[DATA FOR THIS EXERCISE]
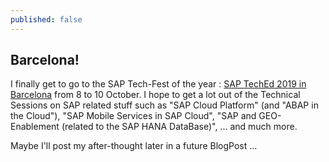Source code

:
 ```yaml
---
published: false
---
```

## Barcelona!

I finally get to go to the SAP Tech-Fest of the year : [SAP TechEd 2019 in Barcelona](https://events.sap.com/teched-emea/en/home "SAP TechEd 2019") from 8 to 10 October.
I hope to get a lot out of the Technical Sessions on SAP related stuff such as "SAP Cloud Platform" (and "ABAP in the Cloud"), "SAP Mobile Services in SAP Cloud", "SAP and GEO-Enablement (related to the SAP HANA DataBase)", ... and much more.

Maybe I'll post my after-thought later in a future BlogPost ...
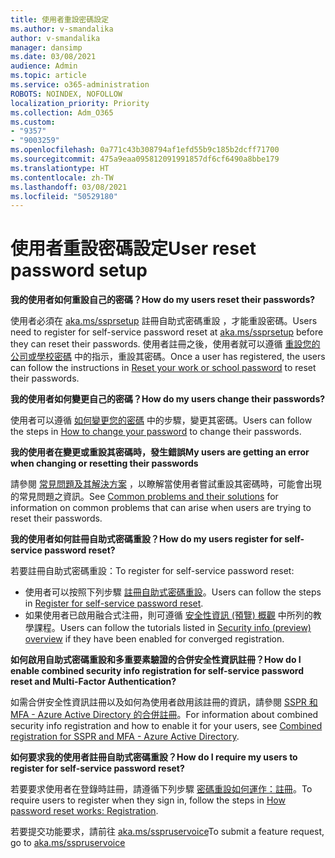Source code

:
 ```yaml
---
title: 使用者重設密碼設定
ms.author: v-smandalika
author: v-smandalika
manager: dansimp
ms.date: 03/08/2021
audience: Admin
ms.topic: article
ms.service: o365-administration
ROBOTS: NOINDEX, NOFOLLOW
localization_priority: Priority
ms.collection: Adm_O365
ms.custom:
- "9357"
- "9003259"
ms.openlocfilehash: 0a771c43b308794af1efd55b9c185b2dcff71700
ms.sourcegitcommit: 475a9eaa095812091991857df6cf6490a8bbe179
ms.translationtype: HT
ms.contentlocale: zh-TW
ms.lasthandoff: 03/08/2021
ms.locfileid: "50529180"
---
```

# <a name="user-reset-password-setup"></a><span data-ttu-id="97b6c-102">使用者重設密碼設定</span><span class="sxs-lookup"><span data-stu-id="97b6c-102">User reset password setup</span></span>

<span data-ttu-id="97b6c-103">**我的使用者如何重設自己的密碼？**</span><span class="sxs-lookup"><span data-stu-id="97b6c-103">**How do my users reset their passwords?**</span></span>

<span data-ttu-id="97b6c-104">使用者必須在 [aka.ms/ssprsetup](https://mysignins.microsoft.com/security-info) 註冊自助式密碼重設 ，才能重設密碼。</span><span class="sxs-lookup"><span data-stu-id="97b6c-104">Users need to register for self-service password reset at [aka.ms/ssprsetup](https://mysignins.microsoft.com/security-info) before they can reset their passwords.</span></span> <span data-ttu-id="97b6c-105">使用者註冊之後，使用者就可以遵循 [重設您的公司或學校密碼](https://docs.microsoft.com/azure/active-directory/user-help/active-directory-passwords-update-your-own-password) 中的指示，重設其密碼。</span><span class="sxs-lookup"><span data-stu-id="97b6c-105">Once a user has registered, the users can follow the instructions in [Reset your work or school password](https://docs.microsoft.com/azure/active-directory/user-help/active-directory-passwords-update-your-own-password) to reset their passwords.</span></span>

<span data-ttu-id="97b6c-106">**我的使用者如何變更自己的密碼？**</span><span class="sxs-lookup"><span data-stu-id="97b6c-106">**How do my users change their passwords?**</span></span>

<span data-ttu-id="97b6c-107">使用者可以遵循 [如何變更您的密碼](https://docs.microsoft.com/azure/active-directory/user-help/active-directory-passwords-update-your-own-password) 中的步驟，變更其密碼。</span><span class="sxs-lookup"><span data-stu-id="97b6c-107">Users can follow the steps in [How to change your password](https://docs.microsoft.com/azure/active-directory/user-help/active-directory-passwords-update-your-own-password) to change their passwords.</span></span>

<span data-ttu-id="97b6c-108">**我的使用者在變更或重設其密碼時，發生錯誤**</span><span class="sxs-lookup"><span data-stu-id="97b6c-108">**My users are getting an error when changing or resetting their passwords**</span></span>

<span data-ttu-id="97b6c-109">請參閱 [常見問題及其解決方案](https://docs.microsoft.com/azure/active-directory/user-help/active-directory-passwords-update-your-own-password) ，以瞭解當使用者嘗試重設其密碼時，可能會出現的常見問題之資訊。</span><span class="sxs-lookup"><span data-stu-id="97b6c-109">See [Common problems and their solutions](https://docs.microsoft.com/azure/active-directory/user-help/active-directory-passwords-update-your-own-password) for information on common problems that can arise when users are trying to reset their passwords.</span></span>

<span data-ttu-id="97b6c-110">**我的使用者如何註冊自助式密碼重設？**</span><span class="sxs-lookup"><span data-stu-id="97b6c-110">**How do my users register for self-service password reset?**</span></span>

<span data-ttu-id="97b6c-111">若要註冊自助式密碼重設：</span><span class="sxs-lookup"><span data-stu-id="97b6c-111">To register for self-service password reset:</span></span>

- <span data-ttu-id="97b6c-112">使用者可以按照下列步驟 [註冊自助式密碼重設](https://docs.microsoft.com/azure/active-directory/user-help/active-directory-passwords-reset-register)。</span><span class="sxs-lookup"><span data-stu-id="97b6c-112">Users can follow the steps in [Register for self-service password reset](https://docs.microsoft.com/azure/active-directory/user-help/active-directory-passwords-reset-register).</span></span>
- <span data-ttu-id="97b6c-113">如果使用者已啟用融合式注冊，則可遵循 [安全性資訊 (預覽) 概觀](https://docs.microsoft.com/azure/active-directory/user-help/security-info-setup-signin) 中所列的教學課程。</span><span class="sxs-lookup"><span data-stu-id="97b6c-113">Users can follow the tutorials listed in [Security info (preview) overview](https://docs.microsoft.com/azure/active-directory/user-help/security-info-setup-signin) if they have been enabled for converged registration.</span></span>

<span data-ttu-id="97b6c-114">**如何啟用自助式密碼重設和多重要素驗證的合併安全性資訊註冊？**</span><span class="sxs-lookup"><span data-stu-id="97b6c-114">**How do I enable combined security info registration for self-service password reset and Multi-Factor Authentication?**</span></span>

<span data-ttu-id="97b6c-115">如需合併安全性資訊註冊以及如何為使用者啟用該註冊的資訊，請參閱 [SSPR 和 MFA - Azure Active Directory 的合併註冊](https://docs.microsoft.com/azure/active-directory/authentication/concept-registration-mfa-sspr-combined)。</span><span class="sxs-lookup"><span data-stu-id="97b6c-115">For information about combined security info registration and how to enable it for your users, see [Combined registration for SSPR and MFA - Azure Active Directory](https://docs.microsoft.com/azure/active-directory/authentication/concept-registration-mfa-sspr-combined).</span></span>

<span data-ttu-id="97b6c-116">**如何要求我的使用者註冊自助式密碼重設？**</span><span class="sxs-lookup"><span data-stu-id="97b6c-116">**How do I require my users to register for self-service password reset?**</span></span>

<span data-ttu-id="97b6c-117">若要要求使用者在登錄時註冊，請遵循下列步驟 [密碼重設如何運作：註冊](https://docs.microsoft.com/azure/active-directory/authentication/concept-sspr-howitworks)。</span><span class="sxs-lookup"><span data-stu-id="97b6c-117">To require users to register when they sign in, follow the steps in [How password reset works: Registration](https://docs.microsoft.com/azure/active-directory/authentication/concept-sspr-howitworks).</span></span>

<span data-ttu-id="97b6c-118">若要提交功能要求，請前往 [aka.ms/sspruservoice](https://feedback.azure.com/forums/169401-azure-active-directory/category/166251-self-service-password-reset)</span><span class="sxs-lookup"><span data-stu-id="97b6c-118">To submit a feature request, go to [aka.ms/sspruservoice](https://feedback.azure.com/forums/169401-azure-active-directory/category/166251-self-service-password-reset)</span></span>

[ACTION ITEM] Only the pictures are to be left out, and all of the data must otherwise be transcribed exactly.

[RESPONSE TO THIS EXERCISE]
Source code

:
 ```yaml
---
published: false
---
```

## Barcelona!

I finally get to go to the SAP Tech-Fest of the year : [SAP TechEd 2019 in Barcelona](https://events.sap.com/teched-emea/en/home "SAP TechEd 2019") from 8 to 10 October.
I hope to get a lot out of the Technical Sessions on SAP related stuff such as "SAP Cloud Platform" (and "ABAP in the Cloud"), "SAP Mobile Services in SAP Cloud", "SAP and GEO-Enablement (related to the SAP HANA DataBase)", ... and much more.

Maybe I'll post my after-thought later in a future BlogPost ...
Source code

:
 ```yaml
---
title: 使用者重設密碼設定
ms.author: v-smandalika
author: v-smandalika
manager: dansimp
ms.date: 03/08/2021
audience: Admin
ms.topic: article
ms.service: o365-administration
ROBOTS: NOINDEX, NOFOLLOW
localization_priority: Priority
ms.collection: Adm_O365
ms.custom:
- "9357"
- "9003259"
ms.openlocfilehash: 0a771c43b308794af1efd55b9c185b2dcff71700
ms.sourcegitcommit: 475a9eaa095812091991857df6cf6490a8bbe179
ms.translationtype: HT
ms.contentlocale: zh-TW
ms.lasthandoff: 03/08/2021
ms.locfileid: "50529180"
---
```

# <a name="user-reset-password-setup"></a><span data-ttu-id="97b6c-102">使用者重設密碼設定</span><span class="sxs-lookup"><span data-stu-id="97b6c-102">User reset password setup</span></span>

<span data-ttu-id="97b6c-103">**我的使用者如何重設自己的密碼？**</span><span class="sxs-lookup"><span data-stu-id="97b6c-103">**How do my users reset their passwords?**</span></span>

<span data-ttu-id="97b6c-104">使用者必須在 [aka.ms/ssprsetup](https://mysignins.microsoft.com/security-info) 註冊自助式密碼重設 ，才能重設密碼。</span><span class="sxs-lookup"><span data-stu-id="97b6c-104">Users need to register for self-service password reset at [aka.ms/ssprsetup](https://mysignins.microsoft.com/security-info) before they can reset their passwords.</span></span> <span data-ttu-id="97b6c-105">使用者註冊之後，使用者就可以遵循 [重設您的公司或學校密碼](https://docs.microsoft.com/azure/active-directory/user-help/active-directory-passwords-update-your-own-password) 中的指示，重設其密碼。</span><span class="sxs-lookup"><span data-stu-id="97b6c-105">Once a user has registered, the users can follow the instructions in [Reset your work or school password](https://docs.microsoft.com/azure/active-directory/user-help/active-directory-passwords-update-your-own-password) to reset their passwords.</span></span>

<span data-ttu-id="97b6c-106">**我的使用者如何變更自己的密碼？**</span><span class="sxs-lookup"><span data-stu-id="97b6c-106">**How do my users change their passwords?**</span></span>

<span data-ttu-id="97b6c-107">使用者可以遵循 [如何變更您的密碼](https://docs.microsoft.com/azure/active-directory/user-help/active-directory-passwords-update-your-own-password) 中的步驟，變更其密碼。</span><span class="sxs-lookup"><span data-stu-id="97b6c-107">Users can follow the steps in [How to change your password](https://docs.microsoft.com/azure/active-directory/user-help/active-directory-passwords-update-your-own-password) to change their passwords.</span></span>

<span data-ttu-id="97b6c-108">**我的使用者在變更或重設其密碼時，發生錯誤**</span><span class="sxs-lookup"><span data-stu-id="97b6c-108">**My users are getting an error when changing or resetting their passwords**</span></span>

<span data-ttu-id="97b6c-109">請參閱 [常見問題及其解決方案](https://docs.microsoft.com/azure/active-directory/user-help/active-directory-passwords-update-your-own-password) ，以瞭解當使用者嘗試重設其密碼時，可能會出現的常見問題之資訊。</span><span class="sxs-lookup"><span data-stu-id="97b6c-109">See [Common problems and their solutions](https://docs.microsoft.com/azure/active-directory/user-help/active-directory-passwords-update-your-own-password) for information on common problems that can arise when users are trying to reset their passwords.</span></span>

<span data-ttu-id="97b6c-110">**我的使用者如何註冊自助式密碼重設？**</span><span class="sxs-lookup"><span data-stu-id="97b6c-110">**How do my users register for self-service password reset?**</span></span>

<span data-ttu-id="97b6c-111">若要註冊自助式密碼重設：</span><span class="sxs-lookup"><span data-stu-id="97b6c-111">To register for self-service password reset:</span></span>

- <span data-ttu-id="97b6c-112">使用者可以按照下列步驟 [註冊自助式密碼重設](https://docs.microsoft.com/azure/active-directory/user-help/active-directory-passwords-reset-register)。</span><span class="sxs-lookup"><span data-stu-id="97b6c-112">Users can follow the steps in [Register for self-service password reset](https://docs.microsoft.com/azure/active-directory/user-help/active-directory-passwords-reset-register).</span></span>
- <span data-ttu-id="97b6c-113">如果使用者已啟用融合式注冊，則可遵循 [安全性資訊 (預覽) 概觀](https://docs.microsoft.com/azure/active-directory/user-help/security-info-setup-signin) 中所列的教學課程。</span><span class="sxs-lookup"><span data-stu-id="97b6c-113">Users can follow the tutorials listed in [Security info (preview) overview](https://docs.microsoft.com/azure/active-directory/user-help/security-info-setup-signin) if they have been enabled for converged registration.</span></span>

<span data-ttu-id="97b6c-114">**如何啟用自助式密碼重設和多重要素驗證的合併安全性資訊註冊？**</span><span class="sxs-lookup"><span data-stu-id="97b6c-114">**How do I enable combined security info registration for self-service password reset and Multi-Factor Authentication?**</span></span>

<span data-ttu-id="97b6c-115">如需合併安全性資訊註冊以及如何為使用者啟用該註冊的資訊，請參閱 [SSPR 和 MFA - Azure Active Directory 的合併註冊](https://docs.microsoft.com/azure/active-directory/authentication/concept-registration-mfa-sspr-combined)。</span><span class="sxs-lookup"><span data-stu-id="97b6c-115">For information about combined security info registration and how to enable it for your users, see [Combined registration for SSPR and MFA - Azure Active Directory](https://docs.microsoft.com/azure/active-directory/authentication/concept-registration-mfa-sspr-combined).</span></span>

<span data-ttu-id="97b6c-116">**如何要求我的使用者註冊自助式密碼重設？**</span><span class="sxs-lookup"><span data-stu-id="97b6c-116">**How do I require my users to register for self-service password reset?**</span></span>

<span data-ttu-id="97b6c-117">若要要求使用者在登錄時註冊，請遵循下列步驟 [密碼重設如何運作：註冊](https://docs.microsoft.com/azure/active-directory/authentication/concept-sspr-howitworks)。</span><span class="sxs-lookup"><span data-stu-id="97b6c-117">To require users to register when they sign in, follow the steps in [How password reset works: Registration](https://docs.microsoft.com/azure/active-directory/authentication/concept-sspr-howitworks).</span></span>

<span data-ttu-id="97b6c-118">若要提交功能要求，請前往 [aka.ms/sspruservoice](https://feedback.azure.com/forums/169401-azure-active-directory/category/166251-self-service-password-reset)</span><span class="sxs-lookup"><span data-stu-id="97b6c-118">To submit a feature request, go to [aka.ms/sspruservoice](https://feedback.azure.com/forums/169401-azure-active-directory/category/166251-self-service-password-reset)</span></span>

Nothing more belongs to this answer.